§ **ACTIVITY**
The answer must be a single number: how many lines in the entries hold the string "thus".

§ **DATA SHOWN**
····················
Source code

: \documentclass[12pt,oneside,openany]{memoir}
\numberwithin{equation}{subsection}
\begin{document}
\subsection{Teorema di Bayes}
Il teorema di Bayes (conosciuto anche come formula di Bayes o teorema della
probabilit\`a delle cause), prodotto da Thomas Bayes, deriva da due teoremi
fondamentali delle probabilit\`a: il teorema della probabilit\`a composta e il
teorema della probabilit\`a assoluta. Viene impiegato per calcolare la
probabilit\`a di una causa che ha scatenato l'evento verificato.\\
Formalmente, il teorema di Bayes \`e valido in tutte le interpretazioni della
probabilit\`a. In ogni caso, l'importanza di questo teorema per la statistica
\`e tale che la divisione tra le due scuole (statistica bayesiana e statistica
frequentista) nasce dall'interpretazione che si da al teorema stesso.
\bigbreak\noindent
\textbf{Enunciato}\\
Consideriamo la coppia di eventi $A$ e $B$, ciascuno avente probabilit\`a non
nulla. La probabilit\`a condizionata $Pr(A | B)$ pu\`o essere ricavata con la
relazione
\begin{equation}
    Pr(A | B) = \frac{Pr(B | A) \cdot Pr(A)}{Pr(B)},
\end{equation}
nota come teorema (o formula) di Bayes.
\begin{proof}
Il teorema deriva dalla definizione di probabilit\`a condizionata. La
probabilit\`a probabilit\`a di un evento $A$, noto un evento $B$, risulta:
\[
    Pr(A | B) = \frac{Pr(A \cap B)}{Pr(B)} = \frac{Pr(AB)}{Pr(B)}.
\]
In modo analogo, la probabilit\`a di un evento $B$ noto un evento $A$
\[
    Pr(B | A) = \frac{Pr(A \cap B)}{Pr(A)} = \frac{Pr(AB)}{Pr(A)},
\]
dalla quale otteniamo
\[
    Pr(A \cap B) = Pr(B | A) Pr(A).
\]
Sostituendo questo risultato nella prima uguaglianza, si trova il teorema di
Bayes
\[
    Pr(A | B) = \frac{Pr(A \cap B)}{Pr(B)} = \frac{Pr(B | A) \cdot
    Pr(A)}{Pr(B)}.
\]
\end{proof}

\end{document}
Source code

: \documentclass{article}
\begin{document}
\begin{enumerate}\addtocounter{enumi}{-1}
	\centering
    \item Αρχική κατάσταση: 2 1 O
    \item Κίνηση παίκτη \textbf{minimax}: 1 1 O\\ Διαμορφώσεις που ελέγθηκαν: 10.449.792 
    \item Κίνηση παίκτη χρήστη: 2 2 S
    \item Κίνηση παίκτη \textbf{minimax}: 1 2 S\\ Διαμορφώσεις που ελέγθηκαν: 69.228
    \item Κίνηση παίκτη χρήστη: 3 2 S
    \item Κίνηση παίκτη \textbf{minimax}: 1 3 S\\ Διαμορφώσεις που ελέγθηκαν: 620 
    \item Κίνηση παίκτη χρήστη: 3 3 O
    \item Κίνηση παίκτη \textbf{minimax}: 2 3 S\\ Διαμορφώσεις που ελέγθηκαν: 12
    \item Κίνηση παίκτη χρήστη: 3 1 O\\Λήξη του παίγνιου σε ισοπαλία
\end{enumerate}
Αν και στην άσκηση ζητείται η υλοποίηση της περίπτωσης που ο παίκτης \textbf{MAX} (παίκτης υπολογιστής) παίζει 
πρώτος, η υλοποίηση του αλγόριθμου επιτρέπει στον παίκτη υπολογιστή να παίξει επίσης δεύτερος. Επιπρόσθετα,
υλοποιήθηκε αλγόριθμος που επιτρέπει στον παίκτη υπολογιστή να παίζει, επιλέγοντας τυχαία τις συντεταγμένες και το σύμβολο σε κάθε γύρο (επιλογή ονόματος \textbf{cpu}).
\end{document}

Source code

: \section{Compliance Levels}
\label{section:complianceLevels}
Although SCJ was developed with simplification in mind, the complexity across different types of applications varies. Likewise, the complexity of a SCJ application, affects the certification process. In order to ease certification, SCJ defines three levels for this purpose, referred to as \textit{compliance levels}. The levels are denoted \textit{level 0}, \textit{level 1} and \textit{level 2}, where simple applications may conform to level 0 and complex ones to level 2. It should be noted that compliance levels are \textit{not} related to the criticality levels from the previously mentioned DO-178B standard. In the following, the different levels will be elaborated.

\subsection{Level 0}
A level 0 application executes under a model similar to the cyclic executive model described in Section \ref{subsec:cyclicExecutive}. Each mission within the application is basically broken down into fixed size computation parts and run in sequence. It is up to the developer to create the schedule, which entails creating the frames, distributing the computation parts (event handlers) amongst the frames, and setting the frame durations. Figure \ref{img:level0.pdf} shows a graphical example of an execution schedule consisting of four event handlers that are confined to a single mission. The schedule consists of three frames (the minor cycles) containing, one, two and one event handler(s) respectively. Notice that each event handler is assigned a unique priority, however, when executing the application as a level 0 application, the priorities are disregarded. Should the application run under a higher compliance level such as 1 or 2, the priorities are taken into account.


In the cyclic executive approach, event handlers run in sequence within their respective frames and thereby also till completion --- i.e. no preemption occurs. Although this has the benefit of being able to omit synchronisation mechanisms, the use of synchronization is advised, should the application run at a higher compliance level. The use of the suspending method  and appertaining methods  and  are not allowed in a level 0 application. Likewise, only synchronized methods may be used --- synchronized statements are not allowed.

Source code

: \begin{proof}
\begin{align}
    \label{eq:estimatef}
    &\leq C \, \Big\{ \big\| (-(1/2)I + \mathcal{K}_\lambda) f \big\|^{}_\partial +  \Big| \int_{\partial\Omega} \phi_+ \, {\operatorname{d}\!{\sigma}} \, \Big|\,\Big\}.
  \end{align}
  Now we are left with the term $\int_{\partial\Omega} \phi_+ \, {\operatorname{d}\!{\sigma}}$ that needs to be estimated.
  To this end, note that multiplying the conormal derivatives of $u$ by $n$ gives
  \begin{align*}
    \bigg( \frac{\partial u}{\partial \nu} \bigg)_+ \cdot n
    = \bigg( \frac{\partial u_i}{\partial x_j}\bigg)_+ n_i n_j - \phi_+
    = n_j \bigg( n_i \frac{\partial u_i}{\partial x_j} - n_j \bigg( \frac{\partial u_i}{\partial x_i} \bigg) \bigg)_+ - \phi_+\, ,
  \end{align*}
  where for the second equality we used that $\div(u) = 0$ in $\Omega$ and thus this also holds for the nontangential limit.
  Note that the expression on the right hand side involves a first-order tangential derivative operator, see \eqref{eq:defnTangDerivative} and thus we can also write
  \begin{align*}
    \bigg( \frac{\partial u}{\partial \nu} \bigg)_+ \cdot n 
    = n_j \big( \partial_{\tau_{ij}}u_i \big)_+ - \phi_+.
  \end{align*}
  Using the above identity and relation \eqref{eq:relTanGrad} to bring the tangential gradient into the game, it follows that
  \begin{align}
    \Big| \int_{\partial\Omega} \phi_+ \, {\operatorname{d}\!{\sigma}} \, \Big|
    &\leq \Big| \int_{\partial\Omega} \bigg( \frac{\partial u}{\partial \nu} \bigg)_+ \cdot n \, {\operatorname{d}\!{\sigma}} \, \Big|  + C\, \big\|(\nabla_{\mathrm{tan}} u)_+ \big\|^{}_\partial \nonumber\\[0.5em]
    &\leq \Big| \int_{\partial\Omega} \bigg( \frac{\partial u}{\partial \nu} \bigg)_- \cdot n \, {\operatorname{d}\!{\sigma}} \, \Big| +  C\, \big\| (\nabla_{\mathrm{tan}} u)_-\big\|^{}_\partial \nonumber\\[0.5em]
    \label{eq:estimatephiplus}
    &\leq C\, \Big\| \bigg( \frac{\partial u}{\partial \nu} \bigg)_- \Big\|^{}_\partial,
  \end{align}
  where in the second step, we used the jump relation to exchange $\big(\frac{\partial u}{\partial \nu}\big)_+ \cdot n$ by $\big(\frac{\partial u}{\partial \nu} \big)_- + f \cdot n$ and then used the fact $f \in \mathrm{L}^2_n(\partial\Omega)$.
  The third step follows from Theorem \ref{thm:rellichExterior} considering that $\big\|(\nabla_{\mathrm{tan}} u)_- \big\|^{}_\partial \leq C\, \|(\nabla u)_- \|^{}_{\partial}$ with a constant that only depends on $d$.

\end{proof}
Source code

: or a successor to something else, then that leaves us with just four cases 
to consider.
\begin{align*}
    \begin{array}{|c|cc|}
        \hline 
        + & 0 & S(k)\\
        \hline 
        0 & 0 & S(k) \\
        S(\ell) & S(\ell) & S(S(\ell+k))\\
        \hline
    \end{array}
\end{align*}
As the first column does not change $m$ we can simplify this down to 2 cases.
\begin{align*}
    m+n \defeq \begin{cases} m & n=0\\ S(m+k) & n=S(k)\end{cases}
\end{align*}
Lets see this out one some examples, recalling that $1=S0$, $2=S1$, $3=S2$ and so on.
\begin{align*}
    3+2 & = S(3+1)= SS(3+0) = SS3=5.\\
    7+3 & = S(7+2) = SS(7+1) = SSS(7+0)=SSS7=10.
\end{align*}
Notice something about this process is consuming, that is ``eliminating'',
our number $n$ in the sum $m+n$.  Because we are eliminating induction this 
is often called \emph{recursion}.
····················
§ **WRITTEN RESPONSE**
2